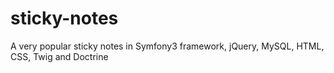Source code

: sticky-notes
============

A very popular sticky notes in Symfony3 framework, jQuery, MySQL, HTML, CSS, Twig and Doctrine

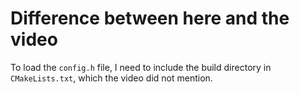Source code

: # Difference between here and the video

To load the `config.h` file, I need to include the build directory in `CMakeLists.txt`, which the video did not mention.
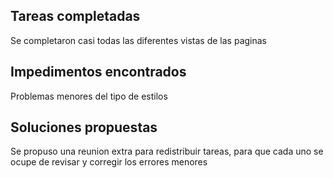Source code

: ## Tareas completadas

Se completaron casi todas las diferentes vistas de las paginas

## Impedimentos encontrados

Problemas menores del tipo de estilos

## Soluciones propuestas

Se propuso una reunion extra para redistribuir tareas, para que 
cada uno se ocupe de revisar y corregir los errores menores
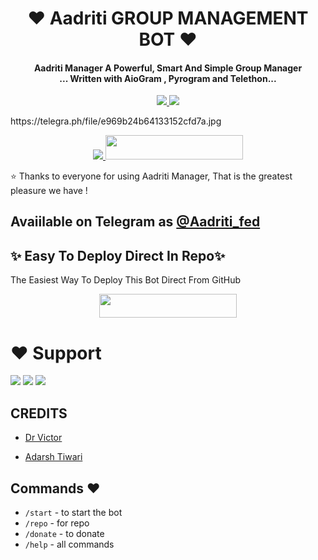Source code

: 
<h1 align="center"><b>❤️ Aadriti GROUP MANAGEMENT BOT ❤️</b></h1>

<h4 align="center">Aadriti Manager A Powerful, Smart And Simple Group Manager <br> ... Written with AioGram , Pyrogram and Telethon...</h4>
<p align='center'>
  <a href="https://www.python.org/" alt="made-with-python"> <img src="https://img.shields.io/badge/Made%20with-Python-1f425f.svg?style=flat-square&logo=python&color=blue" /> </a>
  <a href="https://github.com/Adarshtiwari1305/Aadritimanager/graphs/commit-activity" alt="Maintenance"> <img src="https://img.shields.io/badge/Maintained%3F-yes-green.svg?style=flat-square" /> </a>
</p>
https://telegra.ph/file/e969b24b64133152cfd7a.jpg
<p align="center"><a href="https://t.me/Shaitaan_bacchaa"><img src="https://telegra.ph/file/e969b24b64133152cfd7a.jpg

<p align="center"><a href="https://heroku.com/deploy?template=https://github.com/Adarshtiwari1305/Aadritimanager"> <img src="https://img.shields.io/badge/Deploy%20To%20Heroku-grey?style=for-the-badge&logo=heroku" width="220" height="38.45"/></a></p>
 ⭐️ Thanks to everyone for using Aadriti Manager, That is the greatest pleasure we have !

## Avaiilable on Telegram as [@Aadriti_fed](https://t.me/Aadriti_Manager_Bot)

## ✨ Easy To Deploy Direct In Repo✨

The Easiest Way To Deploy This Bot Direct From GitHub

<p align="center"><a href="https://heroku.com/deploy?template=https://github.com/Adarshtiwari1305/Aadritimanager"> <img src="https://img.shields.io/badge/Deploy%20To%20Heroku-grey?style=for-the-badge&logo=heroku" width="220" height="38.45"/></a></p>
 
 
# ❤️ Support
<a href="https://t.me/Aadriti_fed"><img src="https://telegra.ph/file/e969b24b64133152cfd7a.jpg=Telegram"></a>
<a href="https://t.me/Hitler_fed"><img src="https://telegra.ph/file/e969b24b64133152cfd7a.jpg=telegram"></a>
<a href="https://t.me/Banaras_op"><img src="https://telegra.ph/file/e969b24b64133152cfd7a.jpg=telegram"></a>


## CREDITS

- [Dr Victor](https://t.me/shaitaan_bacchaa)

- [Adarsh Tiwari](https://t.me/shaitaan_bacchaa)


## Commands ❤️

- `/start` - to start the bot
- `/repo` - for repo
- `/donate` - to donate
- `/help` - all commands
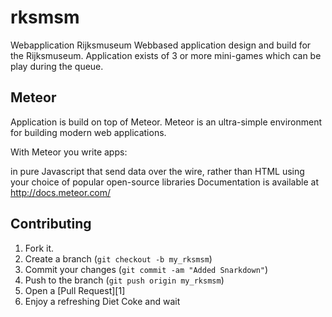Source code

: rksmsm
====

Webapplication Rijksmuseum
Webbased application design and build for the Rijksmuseum. 
Application exists of 3 or more mini-games which can be play during the queue.

Meteor
--------------
Application is build on top of Meteor.
Meteor is an ultra-simple environment for building modern web applications.

With Meteor you write apps:

in pure Javascript
that send data over the wire, rather than HTML
using your choice of popular open-source libraries
Documentation is available at http://docs.meteor.com/


Contributing
------------

1. Fork it.
2. Create a branch (`git checkout -b my_rksmsm`)
3. Commit your changes (`git commit -am "Added Snarkdown"`)
4. Push to the branch (`git push origin my_rksmsm`)
5. Open a [Pull Request][1]
6. Enjoy a refreshing Diet Coke and wait

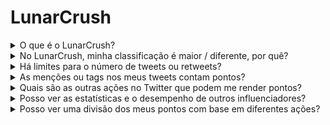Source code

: # LunarCrush

<details>

<summary>O que é o LunarCrush?</summary>

O LunarCrush é uma plataforma que utiliza aprendizado de máquina e análise de dados para fornecer insights sobre os mercados de criptomoedas. Ele analisa a atividade nas redes sociais e o sentimento dos usuários para oferecer uma visão abrangente de várias criptomoedas. A plataforma tem como objetivo ajudar os investidores a tomar decisões informadas por meio de métricas e análises em tempo real.

Utilizamos o LunarCrush como provedor de dados neste desafio.

Mais informações sobre o LunarCrush podem ser encontradas [aqui](https://lunarcrush.com/faq).

</details>

<details>

<summary>No LunarCrush, minha classificação é maior / diferente, por quê?</summary>

Utilizamos um sistema interno de pontuação para garantir oportunidades mais equitativas para todos os participantes.

</details>

<details>

<summary>Há limites para o número de tweets ou retweets?</summary>

Não, apenas evite fazer spam ou usar tags irrelevantes.

</details>

<details>

<summary>As menções ou tags nos meus tweets contam pontos?</summary>

Sim, de forma indireta. As menções podem resultar em um alcance maior, e um alcance maior pode elevar sua classificação como influenciador, o que, por sua vez, lhe garante mais pontos. As tags são cruciais para que seus tweets sejam reconhecidos. Certifique-se de usar #XBorg, $XBG e #XBG.

</details>

<details>

<summary>Quais são as outras ações no Twitter que podem me render pontos?</summary>

Curtidas, comentários, retweets e aumentar o número de seguidores são todos fatores indiretos que podem melhorar sua classificação como influenciador.

</details>

<details>

<summary>Posso ver as estatísticas e o desempenho de outros influenciadores?</summary>

Visite nosso leaderboard. <mark style="color:red;">\[LINK PARA O LEADERBOARD]</mark>\
Uma visão mais detalhada e análises podem ser encontradas [aqui](https://lunarcrush.com/cryptocurrency-influencers?symbol=XBG\&metric=influencers\_influential).

</details>

<details>

<summary>Posso ver uma divisão dos meus pontos com base em diferentes ações?</summary>

Você ganha pontos com base no seu engajamento diário no Twitter, conforme medido pelo LunarCrush. Como o LunarCrush não divulga sua metodologia de pontuação precisa, não podemos fornecer informações mais específicas sobre esse aspecto.

</details>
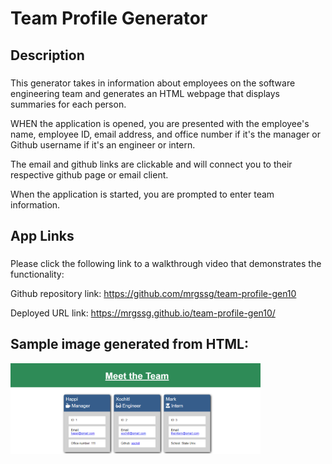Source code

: # Team Profile Generator

## Description
###
This generator takes in information about employees on the software engineering team and generates an HTML webpage that displays summaries for each person.

WHEN the application is opened, you are presented with the employee's name, employee ID, email address, and office number if it's the manager or Github username if it's an engineer or intern.  

The email and github links are clickable and will connect you to their respective github page or email client.  

When the application is started, you are prompted to enter team information.  

## App Links
###
Please click the following link to a walkthrough video that demonstrates the functionality:

Github repository link: https://github.com/mrgssg/team-profile-gen10

Deployed URL link: https://mrgssg.github.io/team-profile-gen10/

## Sample image generated from HTML: 
<img src="./sampleHTML.png" width = "400px">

• • • •

What is expected: Only the pictures are to be left out; print everything else in the listing exactly.

Solution to the exercise:
Source code

: sticky-notes
============

A very popular sticky notes in Symfony3 framework, jQuery, MySQL, HTML, CSS, Twig and Doctrine

Source code

: # Difference between here and the video

To load the `config.h` file, I need to include the build directory in `CMakeLists.txt`, which the video did not mention.
Source code

: ## Tareas completadas

Se completaron casi todas las diferentes vistas de las paginas

## Impedimentos encontrados

Problemas menores del tipo de estilos

## Soluciones propuestas

Se propuso una reunion extra para redistribuir tareas, para que 
cada uno se ocupe de revisar y corregir los errores menores
Source code

: 
<h1 align="center"><b>❤️ Aadriti GROUP MANAGEMENT BOT ❤️</b></h1>

<h4 align="center">Aadriti Manager A Powerful, Smart And Simple Group Manager <br> ... Written with AioGram , Pyrogram and Telethon...</h4>
<p align='center'>
  <a href="https://www.python.org/" alt="made-with-python"> <img src="https://img.shields.io/badge/Made%20with-Python-1f425f.svg?style=flat-square&logo=python&color=blue" /> </a>
  <a href="https://github.com/Adarshtiwari1305/Aadritimanager/graphs/commit-activity" alt="Maintenance"> <img src="https://img.shields.io/badge/Maintained%3F-yes-green.svg?style=flat-square" /> </a>
</p>
https://telegra.ph/file/e969b24b64133152cfd7a.jpg
<p align="center"><a href="https://t.me/Shaitaan_bacchaa"><img src="https://telegra.ph/file/e969b24b64133152cfd7a.jpg

<p align="center"><a href="https://heroku.com/deploy?template=https://github.com/Adarshtiwari1305/Aadritimanager"> <img src="https://img.shields.io/badge/Deploy%20To%20Heroku-grey?style=for-the-badge&logo=heroku" width="220" height="38.45"/></a></p>
 ⭐️ Thanks to everyone for using Aadriti Manager, That is the greatest pleasure we have !

## Avaiilable on Telegram as [@Aadriti_fed](https://t.me/Aadriti_Manager_Bot)

## ✨ Easy To Deploy Direct In Repo✨

The Easiest Way To Deploy This Bot Direct From GitHub

<p align="center"><a href="https://heroku.com/deploy?template=https://github.com/Adarshtiwari1305/Aadritimanager"> <img src="https://img.shields.io/badge/Deploy%20To%20Heroku-grey?style=for-the-badge&logo=heroku" width="220" height="38.45"/></a></p>
 
 
# ❤️ Support
<a href="https://t.me/Aadriti_fed"><img src="https://telegra.ph/file/e969b24b64133152cfd7a.jpg=Telegram"></a>
<a href="https://t.me/Hitler_fed"><img src="https://telegra.ph/file/e969b24b64133152cfd7a.jpg=telegram"></a>
<a href="https://t.me/Banaras_op"><img src="https://telegra.ph/file/e969b24b64133152cfd7a.jpg=telegram"></a>


## CREDITS

- [Dr Victor](https://t.me/shaitaan_bacchaa)

- [Adarsh Tiwari](https://t.me/shaitaan_bacchaa)


## Commands ❤️

- `/start` - to start the bot
- `/repo` - for repo
- `/donate` - to donate
- `/help` - all commands
Source code

: rksmsm
====

Webapplication Rijksmuseum
Webbased application design and build for the Rijksmuseum. 
Application exists of 3 or more mini-games which can be play during the queue.

Meteor
--------------
Application is build on top of Meteor.
Meteor is an ultra-simple environment for building modern web applications.

With Meteor you write apps:

in pure Javascript
that send data over the wire, rather than HTML
using your choice of popular open-source libraries
Documentation is available at http://docs.meteor.com/


Contributing
------------

1. Fork it.
2. Create a branch (`git checkout -b my_rksmsm`)
3. Commit your changes (`git commit -am "Added Snarkdown"`)
4. Push to the branch (`git push origin my_rksmsm`)
5. Open a [Pull Request][1]
6. Enjoy a refreshing Diet Coke and wait

Source code

: # LunarCrush

<details>

<summary>O que é o LunarCrush?</summary>

O LunarCrush é uma plataforma que utiliza aprendizado de máquina e análise de dados para fornecer insights sobre os mercados de criptomoedas. Ele analisa a atividade nas redes sociais e o sentimento dos usuários para oferecer uma visão abrangente de várias criptomoedas. A plataforma tem como objetivo ajudar os investidores a tomar decisões informadas por meio de métricas e análises em tempo real.

Utilizamos o LunarCrush como provedor de dados neste desafio.

Mais informações sobre o LunarCrush podem ser encontradas [aqui](https://lunarcrush.com/faq).

</details>

<details>

<summary>No LunarCrush, minha classificação é maior / diferente, por quê?</summary>

Utilizamos um sistema interno de pontuação para garantir oportunidades mais equitativas para todos os participantes.

</details>

<details>

<summary>Há limites para o número de tweets ou retweets?</summary>

Não, apenas evite fazer spam ou usar tags irrelevantes.

</details>

<details>

<summary>As menções ou tags nos meus tweets contam pontos?</summary>

Sim, de forma indireta. As menções podem resultar em um alcance maior, e um alcance maior pode elevar sua classificação como influenciador, o que, por sua vez, lhe garante mais pontos. As tags são cruciais para que seus tweets sejam reconhecidos. Certifique-se de usar #XBorg, $XBG e #XBG.

</details>

<details>

<summary>Quais são as outras ações no Twitter que podem me render pontos?</summary>

Curtidas, comentários, retweets e aumentar o número de seguidores são todos fatores indiretos que podem melhorar sua classificação como influenciador.

</details>

<details>

<summary>Posso ver as estatísticas e o desempenho de outros influenciadores?</summary>

Visite nosso leaderboard. <mark style="color:red;">\[LINK PARA O LEADERBOARD]</mark>\
Uma visão mais detalhada e análises podem ser encontradas [aqui](https://lunarcrush.com/cryptocurrency-influencers?symbol=XBG\&metric=influencers\_influential).

</details>

<details>

<summary>Posso ver uma divisão dos meus pontos com base em diferentes ações?</summary>

Você ganha pontos com base no seu engajamento diário no Twitter, conforme medido pelo LunarCrush. Como o LunarCrush não divulga sua metodologia de pontuação precisa, não podemos fornecer informações mais específicas sobre esse aspecto.

</details>
Source code

: # Team Profile Generator

## Description
###
This generator takes in information about employees on the software engineering team and generates an HTML webpage that displays summaries for each person.

WHEN the application is opened, you are presented with the employee's name, employee ID, email address, and office number if it's the manager or Github username if it's an engineer or intern.  

The email and github links are clickable and will connect you to their respective github page or email client.  

When the application is started, you are prompted to enter team information.  

## App Links
###
Please click the following link to a walkthrough video that demonstrates the functionality:

Github repository link: https://github.com/mrgssg/team-profile-gen10

Deployed URL link: https://mrgssg.github.io/team-profile-gen10/

## Sample image generated from HTML: 
<img src="./sampleHTML.png" width = "400px">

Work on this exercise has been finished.